Dataset records: Begin
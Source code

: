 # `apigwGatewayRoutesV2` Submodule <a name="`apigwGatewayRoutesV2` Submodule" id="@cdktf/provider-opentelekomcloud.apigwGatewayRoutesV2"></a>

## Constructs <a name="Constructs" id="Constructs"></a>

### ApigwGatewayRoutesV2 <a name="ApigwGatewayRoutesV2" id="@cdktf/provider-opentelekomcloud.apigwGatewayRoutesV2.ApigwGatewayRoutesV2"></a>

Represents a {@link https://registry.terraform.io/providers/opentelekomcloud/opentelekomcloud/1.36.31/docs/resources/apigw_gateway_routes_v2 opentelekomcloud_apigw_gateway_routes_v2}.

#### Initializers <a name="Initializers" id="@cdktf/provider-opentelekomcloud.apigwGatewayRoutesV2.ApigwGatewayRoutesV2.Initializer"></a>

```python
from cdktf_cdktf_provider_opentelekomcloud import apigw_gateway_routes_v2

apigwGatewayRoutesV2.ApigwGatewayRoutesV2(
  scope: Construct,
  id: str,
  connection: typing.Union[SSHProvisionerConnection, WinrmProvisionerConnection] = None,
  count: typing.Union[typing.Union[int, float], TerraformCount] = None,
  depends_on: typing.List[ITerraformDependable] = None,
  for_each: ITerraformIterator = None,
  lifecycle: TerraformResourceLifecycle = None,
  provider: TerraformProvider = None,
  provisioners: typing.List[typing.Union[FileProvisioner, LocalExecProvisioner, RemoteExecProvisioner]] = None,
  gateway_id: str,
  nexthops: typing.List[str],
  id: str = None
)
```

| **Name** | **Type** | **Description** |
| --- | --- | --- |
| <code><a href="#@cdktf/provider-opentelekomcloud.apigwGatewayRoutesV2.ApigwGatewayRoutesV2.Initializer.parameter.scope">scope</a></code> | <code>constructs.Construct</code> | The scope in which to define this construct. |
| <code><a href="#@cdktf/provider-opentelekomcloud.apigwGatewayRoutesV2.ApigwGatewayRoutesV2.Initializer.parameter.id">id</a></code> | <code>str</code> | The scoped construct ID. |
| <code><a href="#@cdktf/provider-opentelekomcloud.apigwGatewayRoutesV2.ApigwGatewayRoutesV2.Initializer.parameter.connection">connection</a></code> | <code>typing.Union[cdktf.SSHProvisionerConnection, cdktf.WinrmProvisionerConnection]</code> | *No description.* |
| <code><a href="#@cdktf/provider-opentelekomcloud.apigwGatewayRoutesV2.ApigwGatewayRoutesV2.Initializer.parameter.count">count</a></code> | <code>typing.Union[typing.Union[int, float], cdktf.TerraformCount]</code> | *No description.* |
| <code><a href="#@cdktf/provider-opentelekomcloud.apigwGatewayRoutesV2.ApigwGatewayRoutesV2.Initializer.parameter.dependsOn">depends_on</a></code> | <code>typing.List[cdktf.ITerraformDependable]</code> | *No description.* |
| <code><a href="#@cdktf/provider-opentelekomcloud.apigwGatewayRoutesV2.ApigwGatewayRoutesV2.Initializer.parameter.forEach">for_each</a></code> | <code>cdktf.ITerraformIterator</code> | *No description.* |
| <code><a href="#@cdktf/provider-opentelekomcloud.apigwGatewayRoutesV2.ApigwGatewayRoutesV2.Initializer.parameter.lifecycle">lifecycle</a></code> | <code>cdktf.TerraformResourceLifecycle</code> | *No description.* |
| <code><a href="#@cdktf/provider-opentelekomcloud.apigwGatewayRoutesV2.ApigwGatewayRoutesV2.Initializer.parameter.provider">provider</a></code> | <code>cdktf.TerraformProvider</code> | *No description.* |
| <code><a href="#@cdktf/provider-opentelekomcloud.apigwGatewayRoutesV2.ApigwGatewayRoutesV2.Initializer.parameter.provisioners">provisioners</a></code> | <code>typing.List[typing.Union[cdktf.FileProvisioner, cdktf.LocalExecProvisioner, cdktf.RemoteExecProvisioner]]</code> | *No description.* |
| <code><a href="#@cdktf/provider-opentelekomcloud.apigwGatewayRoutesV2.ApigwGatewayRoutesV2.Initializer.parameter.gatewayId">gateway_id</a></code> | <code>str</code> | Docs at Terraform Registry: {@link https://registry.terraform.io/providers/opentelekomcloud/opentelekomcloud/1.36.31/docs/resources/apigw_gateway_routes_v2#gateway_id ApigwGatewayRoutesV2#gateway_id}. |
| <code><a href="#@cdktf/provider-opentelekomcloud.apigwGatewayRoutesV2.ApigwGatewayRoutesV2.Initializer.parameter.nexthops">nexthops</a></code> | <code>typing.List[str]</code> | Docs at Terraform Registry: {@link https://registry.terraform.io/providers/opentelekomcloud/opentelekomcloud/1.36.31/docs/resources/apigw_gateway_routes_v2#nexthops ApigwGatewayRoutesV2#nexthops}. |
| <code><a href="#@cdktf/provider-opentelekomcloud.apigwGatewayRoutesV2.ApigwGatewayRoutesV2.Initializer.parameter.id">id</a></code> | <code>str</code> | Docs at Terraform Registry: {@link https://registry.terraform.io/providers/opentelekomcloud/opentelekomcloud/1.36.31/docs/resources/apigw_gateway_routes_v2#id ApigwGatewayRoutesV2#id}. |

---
Dataset records: End
- _Exercise description_: Copy each line above where "ITerraformDependable" appears.

- _Solution_:
  depends_on: typing.List[ITerraformDependable] = None,
| <code><a href="#@cdktf/provider-opentelekomcloud.apigwGatewayRoutesV2.ApigwGatewayRoutesV2.Initializer.parameter.dependsOn">depends_on</a></code> | <code>typing.List[cdktf.ITerraformDependable]</code> | *No description.* |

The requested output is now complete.